* **RECORDS SUPPLIED**:
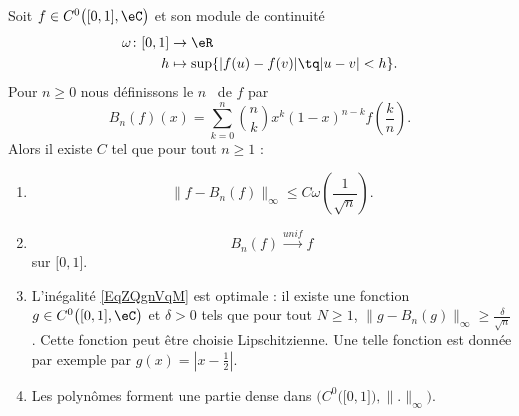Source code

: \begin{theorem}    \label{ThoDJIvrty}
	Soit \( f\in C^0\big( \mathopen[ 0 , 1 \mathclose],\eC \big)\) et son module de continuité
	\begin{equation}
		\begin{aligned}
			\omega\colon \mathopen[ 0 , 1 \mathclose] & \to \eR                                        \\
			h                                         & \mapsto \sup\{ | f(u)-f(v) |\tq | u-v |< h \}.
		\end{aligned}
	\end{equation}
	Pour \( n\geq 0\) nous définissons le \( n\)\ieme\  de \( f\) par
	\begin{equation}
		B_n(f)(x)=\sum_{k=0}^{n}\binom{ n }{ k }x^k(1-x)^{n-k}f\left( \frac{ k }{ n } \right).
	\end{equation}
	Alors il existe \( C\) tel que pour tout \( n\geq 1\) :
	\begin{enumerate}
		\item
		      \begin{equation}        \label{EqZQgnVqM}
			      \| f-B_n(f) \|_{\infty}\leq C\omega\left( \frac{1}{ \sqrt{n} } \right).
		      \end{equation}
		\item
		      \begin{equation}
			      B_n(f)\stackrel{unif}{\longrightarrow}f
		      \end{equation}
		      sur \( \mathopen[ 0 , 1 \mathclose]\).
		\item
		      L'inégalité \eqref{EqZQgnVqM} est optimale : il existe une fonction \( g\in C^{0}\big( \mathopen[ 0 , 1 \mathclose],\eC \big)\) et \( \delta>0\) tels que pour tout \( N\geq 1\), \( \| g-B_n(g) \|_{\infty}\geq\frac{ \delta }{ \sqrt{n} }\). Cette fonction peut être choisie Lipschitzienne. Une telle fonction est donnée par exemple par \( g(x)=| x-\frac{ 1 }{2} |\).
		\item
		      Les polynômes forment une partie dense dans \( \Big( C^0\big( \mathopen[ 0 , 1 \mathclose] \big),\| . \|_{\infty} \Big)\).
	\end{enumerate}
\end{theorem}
==
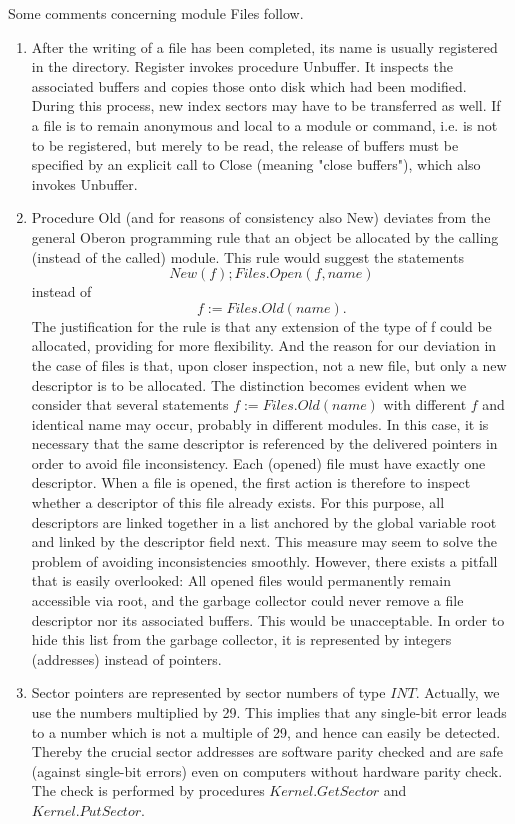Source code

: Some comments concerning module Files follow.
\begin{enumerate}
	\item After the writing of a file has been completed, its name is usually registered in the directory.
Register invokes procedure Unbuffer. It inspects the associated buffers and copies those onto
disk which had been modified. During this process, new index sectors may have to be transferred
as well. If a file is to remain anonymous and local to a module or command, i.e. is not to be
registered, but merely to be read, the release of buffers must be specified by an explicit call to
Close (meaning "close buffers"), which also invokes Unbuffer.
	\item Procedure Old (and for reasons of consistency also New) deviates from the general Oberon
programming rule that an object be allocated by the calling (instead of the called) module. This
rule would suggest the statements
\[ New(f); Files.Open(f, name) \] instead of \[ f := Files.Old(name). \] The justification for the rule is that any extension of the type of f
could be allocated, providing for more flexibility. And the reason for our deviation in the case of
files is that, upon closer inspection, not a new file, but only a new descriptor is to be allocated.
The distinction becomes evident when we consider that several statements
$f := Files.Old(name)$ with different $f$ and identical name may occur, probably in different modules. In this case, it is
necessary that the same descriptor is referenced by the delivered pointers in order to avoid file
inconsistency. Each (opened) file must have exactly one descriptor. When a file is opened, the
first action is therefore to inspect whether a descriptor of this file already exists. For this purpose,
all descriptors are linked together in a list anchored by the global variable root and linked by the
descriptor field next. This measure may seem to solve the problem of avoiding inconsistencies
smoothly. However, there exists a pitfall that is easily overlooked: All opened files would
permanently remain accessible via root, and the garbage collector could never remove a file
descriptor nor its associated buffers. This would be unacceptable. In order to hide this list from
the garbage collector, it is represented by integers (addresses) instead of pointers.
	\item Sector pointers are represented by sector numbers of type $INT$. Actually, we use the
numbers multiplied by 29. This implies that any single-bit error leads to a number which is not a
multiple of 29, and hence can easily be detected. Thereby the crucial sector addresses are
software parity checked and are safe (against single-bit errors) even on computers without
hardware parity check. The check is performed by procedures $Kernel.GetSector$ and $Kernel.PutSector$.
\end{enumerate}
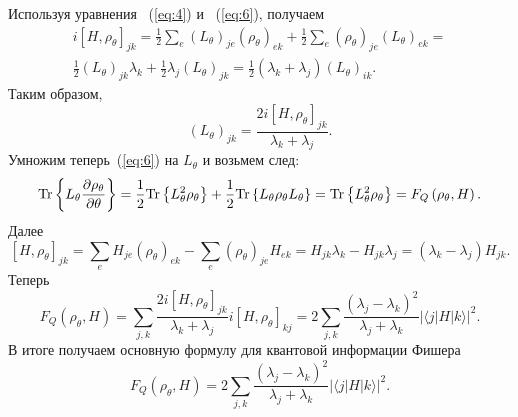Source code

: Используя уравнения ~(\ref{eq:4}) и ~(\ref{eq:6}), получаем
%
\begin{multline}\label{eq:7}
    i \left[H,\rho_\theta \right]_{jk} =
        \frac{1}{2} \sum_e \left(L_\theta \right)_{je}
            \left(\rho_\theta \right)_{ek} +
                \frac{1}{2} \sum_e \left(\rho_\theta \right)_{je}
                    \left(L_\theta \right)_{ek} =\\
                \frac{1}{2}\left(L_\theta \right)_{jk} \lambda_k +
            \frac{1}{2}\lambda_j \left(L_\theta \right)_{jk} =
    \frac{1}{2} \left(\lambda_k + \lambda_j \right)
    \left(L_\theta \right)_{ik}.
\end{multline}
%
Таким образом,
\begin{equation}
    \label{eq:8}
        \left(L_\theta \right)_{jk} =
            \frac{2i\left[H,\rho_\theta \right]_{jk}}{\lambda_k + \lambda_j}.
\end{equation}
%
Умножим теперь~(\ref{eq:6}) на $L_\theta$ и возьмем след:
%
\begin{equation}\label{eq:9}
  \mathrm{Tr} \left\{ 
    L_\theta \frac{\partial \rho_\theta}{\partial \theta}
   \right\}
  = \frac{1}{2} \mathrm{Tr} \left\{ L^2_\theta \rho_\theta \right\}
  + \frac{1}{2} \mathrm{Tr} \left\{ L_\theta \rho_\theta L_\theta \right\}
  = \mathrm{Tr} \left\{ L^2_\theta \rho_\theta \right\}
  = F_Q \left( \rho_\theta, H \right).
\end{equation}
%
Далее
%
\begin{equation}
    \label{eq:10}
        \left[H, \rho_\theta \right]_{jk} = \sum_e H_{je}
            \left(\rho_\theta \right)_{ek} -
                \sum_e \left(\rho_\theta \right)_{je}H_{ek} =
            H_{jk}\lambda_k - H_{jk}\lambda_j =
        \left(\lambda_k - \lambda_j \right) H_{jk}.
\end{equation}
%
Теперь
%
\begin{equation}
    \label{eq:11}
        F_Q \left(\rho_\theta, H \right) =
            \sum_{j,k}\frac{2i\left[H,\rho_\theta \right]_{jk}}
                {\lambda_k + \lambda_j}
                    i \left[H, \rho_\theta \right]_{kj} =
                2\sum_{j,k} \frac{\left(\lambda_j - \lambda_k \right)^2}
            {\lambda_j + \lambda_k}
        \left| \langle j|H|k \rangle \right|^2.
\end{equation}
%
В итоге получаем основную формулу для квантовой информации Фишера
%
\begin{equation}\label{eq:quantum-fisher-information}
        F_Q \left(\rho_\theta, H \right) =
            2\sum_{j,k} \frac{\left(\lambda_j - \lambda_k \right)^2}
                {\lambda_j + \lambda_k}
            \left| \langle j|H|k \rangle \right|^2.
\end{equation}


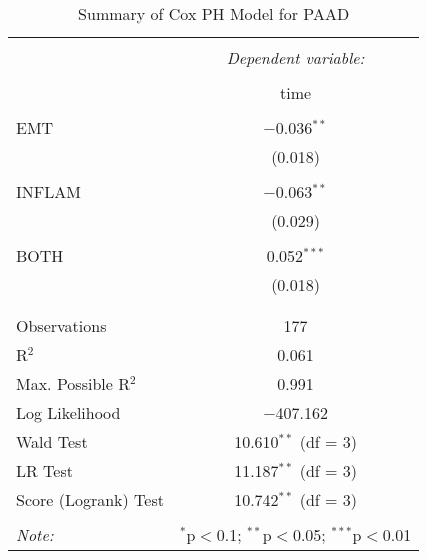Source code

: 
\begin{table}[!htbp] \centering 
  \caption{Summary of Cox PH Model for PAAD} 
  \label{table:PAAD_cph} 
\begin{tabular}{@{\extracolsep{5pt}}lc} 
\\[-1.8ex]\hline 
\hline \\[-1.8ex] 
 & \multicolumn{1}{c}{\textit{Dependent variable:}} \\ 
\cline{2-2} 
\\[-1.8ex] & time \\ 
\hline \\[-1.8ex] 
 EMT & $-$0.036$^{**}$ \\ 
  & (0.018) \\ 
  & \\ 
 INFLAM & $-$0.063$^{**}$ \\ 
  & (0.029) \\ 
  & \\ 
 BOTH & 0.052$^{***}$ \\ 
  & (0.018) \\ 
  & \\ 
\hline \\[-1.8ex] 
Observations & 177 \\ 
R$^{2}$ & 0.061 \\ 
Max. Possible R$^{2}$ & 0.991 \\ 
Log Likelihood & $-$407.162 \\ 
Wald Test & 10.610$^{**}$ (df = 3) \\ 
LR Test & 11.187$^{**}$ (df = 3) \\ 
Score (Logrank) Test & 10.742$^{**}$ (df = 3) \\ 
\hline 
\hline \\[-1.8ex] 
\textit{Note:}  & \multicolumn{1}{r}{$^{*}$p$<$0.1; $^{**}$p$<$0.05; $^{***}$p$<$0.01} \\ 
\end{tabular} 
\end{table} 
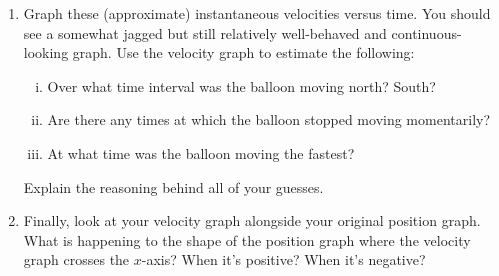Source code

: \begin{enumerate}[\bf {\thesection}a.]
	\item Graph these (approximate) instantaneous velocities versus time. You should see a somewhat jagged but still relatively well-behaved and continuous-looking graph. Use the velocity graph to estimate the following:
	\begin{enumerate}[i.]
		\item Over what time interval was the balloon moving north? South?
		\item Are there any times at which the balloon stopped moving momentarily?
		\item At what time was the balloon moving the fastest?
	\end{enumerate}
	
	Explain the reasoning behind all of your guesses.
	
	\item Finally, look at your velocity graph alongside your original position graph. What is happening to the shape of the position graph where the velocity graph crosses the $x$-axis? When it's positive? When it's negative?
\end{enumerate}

* **TASK TO COMPLETE**: If a line in the listing holds the word "registered", list that line.

* **TASK OUTPUT**:
	\item After the writing of a file has been completed, its name is usually registered in the directory.
registered, but merely to be read, the release of buffers must be specified by an explicit call to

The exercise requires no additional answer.